- TASK ITEM -
Please check every line of the listing for "items" and copy each line where it is found.

※ ※ ※

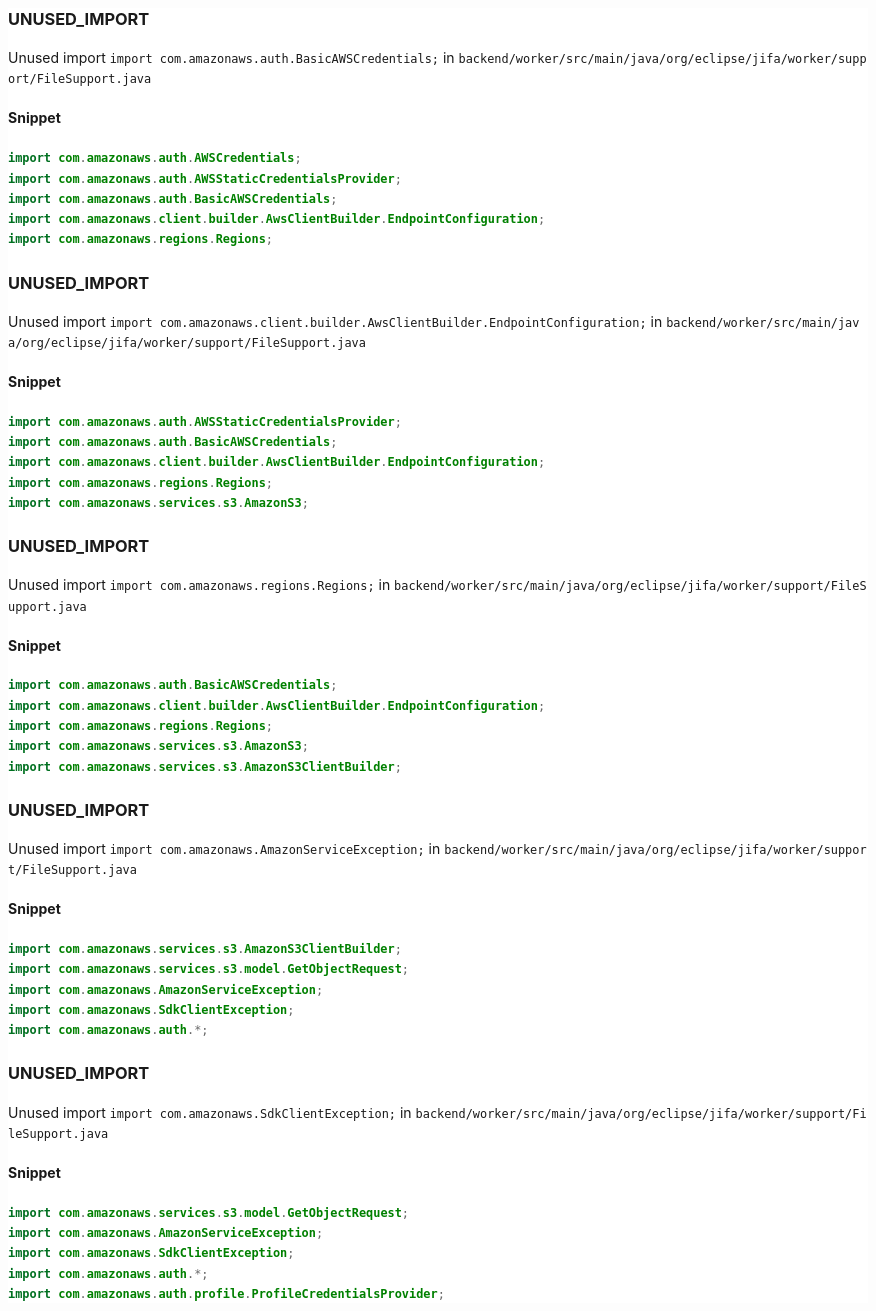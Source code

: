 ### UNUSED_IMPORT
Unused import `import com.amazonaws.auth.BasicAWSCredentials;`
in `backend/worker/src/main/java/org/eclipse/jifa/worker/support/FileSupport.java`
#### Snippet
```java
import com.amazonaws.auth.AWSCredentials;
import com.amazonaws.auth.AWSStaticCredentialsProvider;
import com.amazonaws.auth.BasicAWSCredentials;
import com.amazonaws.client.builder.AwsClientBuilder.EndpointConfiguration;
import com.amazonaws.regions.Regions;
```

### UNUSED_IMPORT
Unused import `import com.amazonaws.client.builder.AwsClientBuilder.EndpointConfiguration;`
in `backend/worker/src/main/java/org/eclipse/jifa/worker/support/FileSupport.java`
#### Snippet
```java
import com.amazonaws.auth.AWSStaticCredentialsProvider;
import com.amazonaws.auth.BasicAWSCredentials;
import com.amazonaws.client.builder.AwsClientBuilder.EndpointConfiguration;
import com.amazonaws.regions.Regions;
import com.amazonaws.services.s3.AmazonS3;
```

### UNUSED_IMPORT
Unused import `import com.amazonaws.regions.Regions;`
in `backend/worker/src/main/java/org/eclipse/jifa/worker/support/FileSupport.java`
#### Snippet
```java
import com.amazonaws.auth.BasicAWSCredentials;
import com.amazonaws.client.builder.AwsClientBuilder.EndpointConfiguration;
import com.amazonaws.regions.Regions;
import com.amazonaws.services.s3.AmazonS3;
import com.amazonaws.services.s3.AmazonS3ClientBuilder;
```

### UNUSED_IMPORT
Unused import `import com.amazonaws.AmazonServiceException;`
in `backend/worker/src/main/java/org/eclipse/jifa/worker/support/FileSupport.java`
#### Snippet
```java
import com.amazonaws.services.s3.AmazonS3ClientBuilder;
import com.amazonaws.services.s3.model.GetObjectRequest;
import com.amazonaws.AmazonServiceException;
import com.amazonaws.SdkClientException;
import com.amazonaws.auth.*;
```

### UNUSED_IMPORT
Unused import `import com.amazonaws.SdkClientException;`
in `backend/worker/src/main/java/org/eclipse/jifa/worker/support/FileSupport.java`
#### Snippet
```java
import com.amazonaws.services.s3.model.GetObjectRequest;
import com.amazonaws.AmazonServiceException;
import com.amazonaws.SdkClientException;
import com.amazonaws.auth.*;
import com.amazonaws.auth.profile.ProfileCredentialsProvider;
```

※ ※ ※

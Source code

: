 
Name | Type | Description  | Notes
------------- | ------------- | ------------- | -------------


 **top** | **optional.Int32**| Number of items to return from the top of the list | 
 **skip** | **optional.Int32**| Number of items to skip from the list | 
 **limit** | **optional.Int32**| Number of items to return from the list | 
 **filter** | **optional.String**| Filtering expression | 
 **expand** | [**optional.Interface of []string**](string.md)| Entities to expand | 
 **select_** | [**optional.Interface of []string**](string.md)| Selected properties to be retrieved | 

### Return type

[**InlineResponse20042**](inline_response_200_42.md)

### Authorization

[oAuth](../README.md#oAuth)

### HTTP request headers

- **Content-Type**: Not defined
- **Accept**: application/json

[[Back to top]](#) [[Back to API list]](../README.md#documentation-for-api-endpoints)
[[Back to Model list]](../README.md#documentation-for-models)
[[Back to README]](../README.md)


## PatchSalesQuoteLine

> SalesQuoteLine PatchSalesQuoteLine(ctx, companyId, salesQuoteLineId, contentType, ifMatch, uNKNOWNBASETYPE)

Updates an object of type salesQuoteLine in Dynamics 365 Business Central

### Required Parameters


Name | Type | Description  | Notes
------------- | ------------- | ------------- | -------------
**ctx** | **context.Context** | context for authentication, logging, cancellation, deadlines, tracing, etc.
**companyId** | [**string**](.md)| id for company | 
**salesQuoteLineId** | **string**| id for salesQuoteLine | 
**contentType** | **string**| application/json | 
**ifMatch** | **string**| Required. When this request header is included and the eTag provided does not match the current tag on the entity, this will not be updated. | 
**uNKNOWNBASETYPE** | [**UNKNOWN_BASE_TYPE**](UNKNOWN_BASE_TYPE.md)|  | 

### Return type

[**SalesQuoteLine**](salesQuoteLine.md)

※ ※ ※

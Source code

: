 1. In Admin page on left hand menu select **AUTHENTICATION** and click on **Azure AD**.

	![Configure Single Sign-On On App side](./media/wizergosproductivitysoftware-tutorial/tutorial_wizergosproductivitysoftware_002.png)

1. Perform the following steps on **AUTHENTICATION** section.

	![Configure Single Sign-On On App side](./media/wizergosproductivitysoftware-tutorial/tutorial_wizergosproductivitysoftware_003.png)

※ ※ ※

- ANSWER FOR THE TASK -
 **top** | **optional.Int32**| Number of items to return from the top of the list | 
 **skip** | **optional.Int32**| Number of items to skip from the list | 
 **limit** | **optional.Int32**| Number of items to return from the list | 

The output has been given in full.